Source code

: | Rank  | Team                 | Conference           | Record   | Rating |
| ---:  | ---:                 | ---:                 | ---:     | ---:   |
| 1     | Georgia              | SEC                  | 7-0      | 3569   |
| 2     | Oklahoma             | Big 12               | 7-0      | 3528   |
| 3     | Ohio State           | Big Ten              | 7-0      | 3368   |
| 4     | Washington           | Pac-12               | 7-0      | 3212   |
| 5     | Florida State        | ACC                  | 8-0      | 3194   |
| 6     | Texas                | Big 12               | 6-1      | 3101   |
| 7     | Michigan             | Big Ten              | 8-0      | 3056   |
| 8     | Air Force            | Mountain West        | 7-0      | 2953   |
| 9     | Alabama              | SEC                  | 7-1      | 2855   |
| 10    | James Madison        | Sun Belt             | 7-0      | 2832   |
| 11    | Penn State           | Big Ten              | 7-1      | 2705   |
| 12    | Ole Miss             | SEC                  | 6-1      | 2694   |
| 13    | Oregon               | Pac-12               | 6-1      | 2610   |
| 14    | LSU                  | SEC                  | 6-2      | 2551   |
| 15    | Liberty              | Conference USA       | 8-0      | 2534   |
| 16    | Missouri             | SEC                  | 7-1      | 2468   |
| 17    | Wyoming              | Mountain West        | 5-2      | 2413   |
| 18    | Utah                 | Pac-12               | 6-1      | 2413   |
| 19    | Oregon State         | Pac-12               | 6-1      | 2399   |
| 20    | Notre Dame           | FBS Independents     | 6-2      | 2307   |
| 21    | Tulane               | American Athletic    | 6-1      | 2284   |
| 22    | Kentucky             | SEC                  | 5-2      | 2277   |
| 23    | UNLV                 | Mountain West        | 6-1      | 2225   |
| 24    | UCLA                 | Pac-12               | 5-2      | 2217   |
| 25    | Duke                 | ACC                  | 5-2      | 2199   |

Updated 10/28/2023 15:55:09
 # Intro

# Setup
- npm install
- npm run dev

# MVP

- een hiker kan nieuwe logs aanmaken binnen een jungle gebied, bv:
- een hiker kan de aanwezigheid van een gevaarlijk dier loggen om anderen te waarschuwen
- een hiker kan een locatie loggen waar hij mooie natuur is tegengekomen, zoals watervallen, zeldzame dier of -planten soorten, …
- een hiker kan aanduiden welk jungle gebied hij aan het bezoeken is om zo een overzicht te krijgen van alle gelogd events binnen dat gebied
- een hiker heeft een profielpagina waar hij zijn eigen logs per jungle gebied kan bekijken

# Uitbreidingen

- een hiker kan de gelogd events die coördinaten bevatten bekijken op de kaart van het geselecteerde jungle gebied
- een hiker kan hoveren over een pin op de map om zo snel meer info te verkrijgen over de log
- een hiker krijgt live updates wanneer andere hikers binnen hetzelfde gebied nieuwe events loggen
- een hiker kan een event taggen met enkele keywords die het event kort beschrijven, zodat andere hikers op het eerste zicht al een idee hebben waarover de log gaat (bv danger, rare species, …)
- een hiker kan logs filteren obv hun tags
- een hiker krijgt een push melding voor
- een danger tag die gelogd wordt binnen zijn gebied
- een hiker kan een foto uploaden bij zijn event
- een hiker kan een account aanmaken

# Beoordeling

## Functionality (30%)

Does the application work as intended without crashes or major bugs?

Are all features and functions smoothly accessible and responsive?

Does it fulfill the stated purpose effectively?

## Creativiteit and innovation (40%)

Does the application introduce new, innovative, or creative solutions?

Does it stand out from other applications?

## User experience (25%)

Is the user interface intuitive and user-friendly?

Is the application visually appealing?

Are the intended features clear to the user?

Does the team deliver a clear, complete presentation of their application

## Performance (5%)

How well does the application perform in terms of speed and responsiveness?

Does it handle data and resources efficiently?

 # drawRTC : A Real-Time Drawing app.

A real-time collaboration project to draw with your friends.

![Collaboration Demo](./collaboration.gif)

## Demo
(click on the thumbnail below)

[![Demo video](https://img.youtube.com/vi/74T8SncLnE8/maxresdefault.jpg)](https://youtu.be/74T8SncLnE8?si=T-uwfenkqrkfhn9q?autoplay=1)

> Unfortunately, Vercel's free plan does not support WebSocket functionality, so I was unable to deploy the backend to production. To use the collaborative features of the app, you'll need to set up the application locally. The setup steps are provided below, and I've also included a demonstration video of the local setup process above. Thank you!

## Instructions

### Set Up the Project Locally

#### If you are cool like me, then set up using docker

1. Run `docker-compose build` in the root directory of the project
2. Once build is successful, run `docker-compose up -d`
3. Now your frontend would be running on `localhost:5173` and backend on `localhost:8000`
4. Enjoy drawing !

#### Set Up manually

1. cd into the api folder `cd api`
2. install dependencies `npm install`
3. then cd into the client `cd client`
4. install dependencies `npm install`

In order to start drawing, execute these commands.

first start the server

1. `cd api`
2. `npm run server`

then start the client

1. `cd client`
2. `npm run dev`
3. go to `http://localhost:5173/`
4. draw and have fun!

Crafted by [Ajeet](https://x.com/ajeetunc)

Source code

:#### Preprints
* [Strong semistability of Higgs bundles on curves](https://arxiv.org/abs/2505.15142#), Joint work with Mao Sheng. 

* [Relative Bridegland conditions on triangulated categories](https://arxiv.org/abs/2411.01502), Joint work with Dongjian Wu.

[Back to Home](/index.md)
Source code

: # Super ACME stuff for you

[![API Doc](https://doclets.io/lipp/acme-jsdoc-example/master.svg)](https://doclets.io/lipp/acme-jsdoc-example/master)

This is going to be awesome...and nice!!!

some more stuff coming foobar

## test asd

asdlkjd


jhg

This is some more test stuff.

To do → Where the material contains a line with "West", return that line.

Response for this exercise →
| 8     | Air Force            | Mountain West        | 7-0      | 2953   |
| 17    | Wyoming              | Mountain West        | 5-2      | 2413   |
| 23    | UNLV                 | Mountain West        | 6-1      | 2225   |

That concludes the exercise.